[[ Material provided open ]]
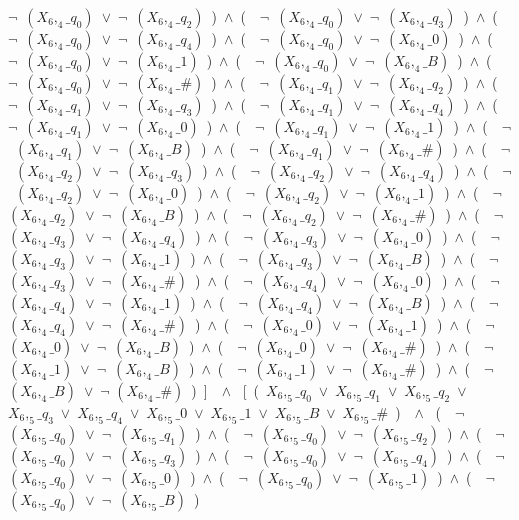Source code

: ﻿\documentclass[a4paper,10pt]{article}
\begin{document}
$\neg$\ $(X_6,_4\_q_0)$\ $\vee$\ $\neg$\ $(X_6,_4\_q_2)$\ )\ $\wedge$\ (\ \ $\neg$\ $(X_6,_4\_q_0)$\ $\vee$\ $\neg$\ $(X_6,_4\_q_3)$\ )\ $\wedge$\ (\ \ $\neg$\ $(X_6,_4\_q_0)$\ $\vee$\ $\neg$\ $(X_6,_4\_q_4)$\ )\ $\wedge$\ (\ \ $\neg$\ $(X_6,_4\_q_0)$\ $\vee$\ $\neg$\ $(X_6,_4\_0)$\ )\ $\wedge$\ (\ \ $\neg$\ $(X_6,_4\_q_0)$\ $\vee$\ $\neg$\ $(X_6,_4\_1)$\ )\ $\wedge$\ (\ \ $\neg$\ $(X_6,_4\_q_0)$\ $\vee$\ $\neg$\ $(X_6,_4\_B)$\ )\ $\wedge$\ (\ \ $\neg$\ $(X_6,_4\_q_0)$\ $\vee$\ $\neg$\ $(X_6,_4\_\#)$\ )\ $\wedge$\ (\ \ $\neg$\ $(X_6,_4\_q_1)$\ $\vee$\ $\neg$\ $(X_6,_4\_q_2)$\ )\ $\wedge$\ (\ \ $\neg$\ $(X_6,_4\_q_1)$\ $\vee$\ $\neg$\ $(X_6,_4\_q_3)$\ )\ $\wedge$\ (\ \ $\neg$\ $(X_6,_4\_q_1)$\ $\vee$\ $\neg$\ $(X_6,_4\_q_4)$\ )\ $\wedge$\ (\ \ $\neg$\ $(X_6,_4\_q_1)$\ $\vee$\ $\neg$\ $(X_6,_4\_0)$\ )\ $\wedge$\ (\ \ $\neg$\ $(X_6,_4\_q_1)$\ $\vee$\ $\neg$\ $(X_6,_4\_1)$\ )\ $\wedge$\ (\ \ $\neg$\ $(X_6,_4\_q_1)$\ $\vee$\ $\neg$\ $(X_6,_4\_B)$\ )\ $\wedge$\ (\ \ $\neg$\ $(X_6,_4\_q_1)$\ $\vee$\ $\neg$\ $(X_6,_4\_\#)$\ )\ $\wedge$\ (\ \ $\neg$\ $(X_6,_4\_q_2)$\ $\vee$\ $\neg$\ $(X_6,_4\_q_3)$\ )\ $\wedge$\ (\ \ $\neg$\ $(X_6,_4\_q_2)$\ $\vee$\ $\neg$\ $(X_6,_4\_q_4)$\ )\ $\wedge$\ (\ \ $\neg$\ $(X_6,_4\_q_2)$\ $\vee$\ $\neg$\ $(X_6,_4\_0)$\ )\ $\wedge$\ (\ \ $\neg$\ $(X_6,_4\_q_2)$\ $\vee$\ $\neg$\ $(X_6,_4\_1)$\ )\ $\wedge$\ (\ \ $\neg$\ $(X_6,_4\_q_2)$\ $\vee$\ $\neg$\ $(X_6,_4\_B)$\ )\ $\wedge$\ (\ \ $\neg$\ $(X_6,_4\_q_2)$\ $\vee$\ $\neg$\ $(X_6,_4\_\#)$\ )\ $\wedge$\ (\ \ $\neg$\ $(X_6,_4\_q_3)$\ $\vee$\ $\neg$\ $(X_6,_4\_q_4)$\ )\ $\wedge$\ (\ \ $\neg$\ $(X_6,_4\_q_3)$\ $\vee$\ $\neg$\ $(X_6,_4\_0)$\ )\ $\wedge$\ (\ \ $\neg$\ $(X_6,_4\_q_3)$\ $\vee$\ $\neg$\ $(X_6,_4\_1)$\ )\ $\wedge$\ (\ \ $\neg$\ $(X_6,_4\_q_3)$\ $\vee$\ $\neg$\ $(X_6,_4\_B)$\ )\ $\wedge$\ (\ \ $\neg$\ $(X_6,_4\_q_3)$\ $\vee$\ $\neg$\ $(X_6,_4\_\#)$\ )\ $\wedge$\ (\ \ $\neg$\ $(X_6,_4\_q_4)$\ $\vee$\ $\neg$\ $(X_6,_4\_0)$\ )\ $\wedge$\ (\ \ $\neg$\ $(X_6,_4\_q_4)$\ $\vee$\ $\neg$\ $(X_6,_4\_1)$\ )\ $\wedge$\ (\ \ $\neg$\ $(X_6,_4\_q_4)$\ $\vee$\ $\neg$\ $(X_6,_4\_B)$\ )\ $\wedge$\ (\ \ $\neg$\ $(X_6,_4\_q_4)$\ $\vee$\ $\neg$\ $(X_6,_4\_\#)$\ )\ $\wedge$\ (\ \ $\neg$\ $(X_6,_4\_0)$\ $\vee$\ $\neg$\ $(X_6,_4\_1)$\ )\ $\wedge$\ (\ \ $\neg$\ $(X_6,_4\_0)$\ $\vee$\ $\neg$\ $(X_6,_4\_B)$\ )\ $\wedge$\ (\ \ $\neg$\ $(X_6,_4\_0)$\ $\vee$\ $\neg$\ $(X_6,_4\_\#)$\ )\ $\wedge$\ (\ \ $\neg$\ $(X_6,_4\_1)$\ $\vee$\ $\neg$\ $(X_6,_4\_B)$\ )\ $\wedge$\ (\ \ $\neg$\ $(X_6,_4\_1)$\ $\vee$\ $\neg$\ $(X_6,_4\_\#)$\ )\ $\wedge$\ (\ \ $\neg$ $(X_6,_4\_B)$\ $\vee$\ $\neg$ $(X_6,_4\_\#)$\ )\ ]\ \ $\wedge$ \ [\ (\ $X_6,_5\_q_0$\ $\vee$\ $X_6,_5\_q_1$\ $\vee$\ $X_6,_5\_q_2$\ $\vee$\ $X_6,_5\_q_3$\ $\vee$\ $X_6,_5\_q_4$\ $\vee$\ $X_6,_5\_0$\ $\vee$\ $X_6,_5\_1$\ $\vee$\ $X_6,_5\_B$\ $\vee$\ $X_6,_5\_\#$\ )\ \ $\wedge$ \ (\ \ $\neg$\ $(X_6,_5\_q_0)$\ $\vee$\ $\neg$\ $(X_6,_5\_q_1)$\ )\ $\wedge$\ (\ \ $\neg$\ $(X_6,_5\_q_0)$\ $\vee$\ $\neg$\ $(X_6,_5\_q_2)$\ )\ $\wedge$\ (\ \ $\neg$\ $(X_6,_5\_q_0)$\ $\vee$\ $\neg$\ $(X_6,_5\_q_3)$\ )\ $\wedge$\ (\ \ $\neg$\ $(X_6,_5\_q_0)$\ $\vee$\ $\neg$\ $(X_6,_5\_q_4)$\ )\ $\wedge$\ (\ \ $\neg$\ $(X_6,_5\_q_0)$\ $\vee$\ $\neg$\ $(X_6,_5\_0)$\ )\ $\wedge$\ (\ \ $\neg$\ $(X_6,_5\_q_0)$\ $\vee$\ $\neg$\ $(X_6,_5\_1)$\ )\ $\wedge$\ (\ \ $\neg$\ $(X_6,_5\_q_0)$\ $\vee$\ $\neg$\ $(X_6,_5\_B)$\ )\ 
\end{document}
[[ Material provided closed ]]
What to do: Exact copy, no pictures: write out all the records above.

The completed task:
Source code

: ﻿\documentclass[a4paper,10pt]{article}
\begin{document}
$\neg$\ $(X_6,_4\_q_0)$\ $\vee$\ $\neg$\ $(X_6,_4\_q_2)$\ )\ $\wedge$\ (\ \ $\neg$\ $(X_6,_4\_q_0)$\ $\vee$\ $\neg$\ $(X_6,_4\_q_3)$\ )\ $\wedge$\ (\ \ $\neg$\ $(X_6,_4\_q_0)$\ $\vee$\ $\neg$\ $(X_6,_4\_q_4)$\ )\ $\wedge$\ (\ \ $\neg$\ $(X_6,_4\_q_0)$\ $\vee$\ $\neg$\ $(X_6,_4\_0)$\ )\ $\wedge$\ (\ \ $\neg$\ $(X_6,_4\_q_0)$\ $\vee$\ $\neg$\ $(X_6,_4\_1)$\ )\ $\wedge$\ (\ \ $\neg$\ $(X_6,_4\_q_0)$\ $\vee$\ $\neg$\ $(X_6,_4\_B)$\ )\ $\wedge$\ (\ \ $\neg$\ $(X_6,_4\_q_0)$\ $\vee$\ $\neg$\ $(X_6,_4\_\#)$\ )\ $\wedge$\ (\ \ $\neg$\ $(X_6,_4\_q_1)$\ $\vee$\ $\neg$\ $(X_6,_4\_q_2)$\ )\ $\wedge$\ (\ \ $\neg$\ $(X_6,_4\_q_1)$\ $\vee$\ $\neg$\ $(X_6,_4\_q_3)$\ )\ $\wedge$\ (\ \ $\neg$\ $(X_6,_4\_q_1)$\ $\vee$\ $\neg$\ $(X_6,_4\_q_4)$\ )\ $\wedge$\ (\ \ $\neg$\ $(X_6,_4\_q_1)$\ $\vee$\ $\neg$\ $(X_6,_4\_0)$\ )\ $\wedge$\ (\ \ $\neg$\ $(X_6,_4\_q_1)$\ $\vee$\ $\neg$\ $(X_6,_4\_1)$\ )\ $\wedge$\ (\ \ $\neg$\ $(X_6,_4\_q_1)$\ $\vee$\ $\neg$\ $(X_6,_4\_B)$\ )\ $\wedge$\ (\ \ $\neg$\ $(X_6,_4\_q_1)$\ $\vee$\ $\neg$\ $(X_6,_4\_\#)$\ )\ $\wedge$\ (\ \ $\neg$\ $(X_6,_4\_q_2)$\ $\vee$\ $\neg$\ $(X_6,_4\_q_3)$\ )\ $\wedge$\ (\ \ $\neg$\ $(X_6,_4\_q_2)$\ $\vee$\ $\neg$\ $(X_6,_4\_q_4)$\ )\ $\wedge$\ (\ \ $\neg$\ $(X_6,_4\_q_2)$\ $\vee$\ $\neg$\ $(X_6,_4\_0)$\ )\ $\wedge$\ (\ \ $\neg$\ $(X_6,_4\_q_2)$\ $\vee$\ $\neg$\ $(X_6,_4\_1)$\ )\ $\wedge$\ (\ \ $\neg$\ $(X_6,_4\_q_2)$\ $\vee$\ $\neg$\ $(X_6,_4\_B)$\ )\ $\wedge$\ (\ \ $\neg$\ $(X_6,_4\_q_2)$\ $\vee$\ $\neg$\ $(X_6,_4\_\#)$\ )\ $\wedge$\ (\ \ $\neg$\ $(X_6,_4\_q_3)$\ $\vee$\ $\neg$\ $(X_6,_4\_q_4)$\ )\ $\wedge$\ (\ \ $\neg$\ $(X_6,_4\_q_3)$\ $\vee$\ $\neg$\ $(X_6,_4\_0)$\ )\ $\wedge$\ (\ \ $\neg$\ $(X_6,_4\_q_3)$\ $\vee$\ $\neg$\ $(X_6,_4\_1)$\ )\ $\wedge$\ (\ \ $\neg$\ $(X_6,_4\_q_3)$\ $\vee$\ $\neg$\ $(X_6,_4\_B)$\ )\ $\wedge$\ (\ \ $\neg$\ $(X_6,_4\_q_3)$\ $\vee$\ $\neg$\ $(X_6,_4\_\#)$\ )\ $\wedge$\ (\ \ $\neg$\ $(X_6,_4\_q_4)$\ $\vee$\ $\neg$\ $(X_6,_4\_0)$\ )\ $\wedge$\ (\ \ $\neg$\ $(X_6,_4\_q_4)$\ $\vee$\ $\neg$\ $(X_6,_4\_1)$\ )\ $\wedge$\ (\ \ $\neg$\ $(X_6,_4\_q_4)$\ $\vee$\ $\neg$\ $(X_6,_4\_B)$\ )\ $\wedge$\ (\ \ $\neg$\ $(X_6,_4\_q_4)$\ $\vee$\ $\neg$\ $(X_6,_4\_\#)$\ )\ $\wedge$\ (\ \ $\neg$\ $(X_6,_4\_0)$\ $\vee$\ $\neg$\ $(X_6,_4\_1)$\ )\ $\wedge$\ (\ \ $\neg$\ $(X_6,_4\_0)$\ $\vee$\ $\neg$\ $(X_6,_4\_B)$\ )\ $\wedge$\ (\ \ $\neg$\ $(X_6,_4\_0)$\ $\vee$\ $\neg$\ $(X_6,_4\_\#)$\ )\ $\wedge$\ (\ \ $\neg$\ $(X_6,_4\_1)$\ $\vee$\ $\neg$\ $(X_6,_4\_B)$\ )\ $\wedge$\ (\ \ $\neg$\ $(X_6,_4\_1)$\ $\vee$\ $\neg$\ $(X_6,_4\_\#)$\ )\ $\wedge$\ (\ \ $\neg$ $(X_6,_4\_B)$\ $\vee$\ $\neg$ $(X_6,_4\_\#)$\ )\ ]\ \ $\wedge$ \ [\ (\ $X_6,_5\_q_0$\ $\vee$\ $X_6,_5\_q_1$\ $\vee$\ $X_6,_5\_q_2$\ $\vee$\ $X_6,_5\_q_3$\ $\vee$\ $X_6,_5\_q_4$\ $\vee$\ $X_6,_5\_0$\ $\vee$\ $X_6,_5\_1$\ $\vee$\ $X_6,_5\_B$\ $\vee$\ $X_6,_5\_\#$\ )\ \ $\wedge$ \ (\ \ $\neg$\ $(X_6,_5\_q_0)$\ $\vee$\ $\neg$\ $(X_6,_5\_q_1)$\ )\ $\wedge$\ (\ \ $\neg$\ $(X_6,_5\_q_0)$\ $\vee$\ $\neg$\ $(X_6,_5\_q_2)$\ )\ $\wedge$\ (\ \ $\neg$\ $(X_6,_5\_q_0)$\ $\vee$\ $\neg$\ $(X_6,_5\_q_3)$\ )\ $\wedge$\ (\ \ $\neg$\ $(X_6,_5\_q_0)$\ $\vee$\ $\neg$\ $(X_6,_5\_q_4)$\ )\ $\wedge$\ (\ \ $\neg$\ $(X_6,_5\_q_0)$\ $\vee$\ $\neg$\ $(X_6,_5\_0)$\ )\ $\wedge$\ (\ \ $\neg$\ $(X_6,_5\_q_0)$\ $\vee$\ $\neg$\ $(X_6,_5\_1)$\ )\ $\wedge$\ (\ \ $\neg$\ $(X_6,_5\_q_0)$\ $\vee$\ $\neg$\ $(X_6,_5\_B)$\ )\ 
\end{document}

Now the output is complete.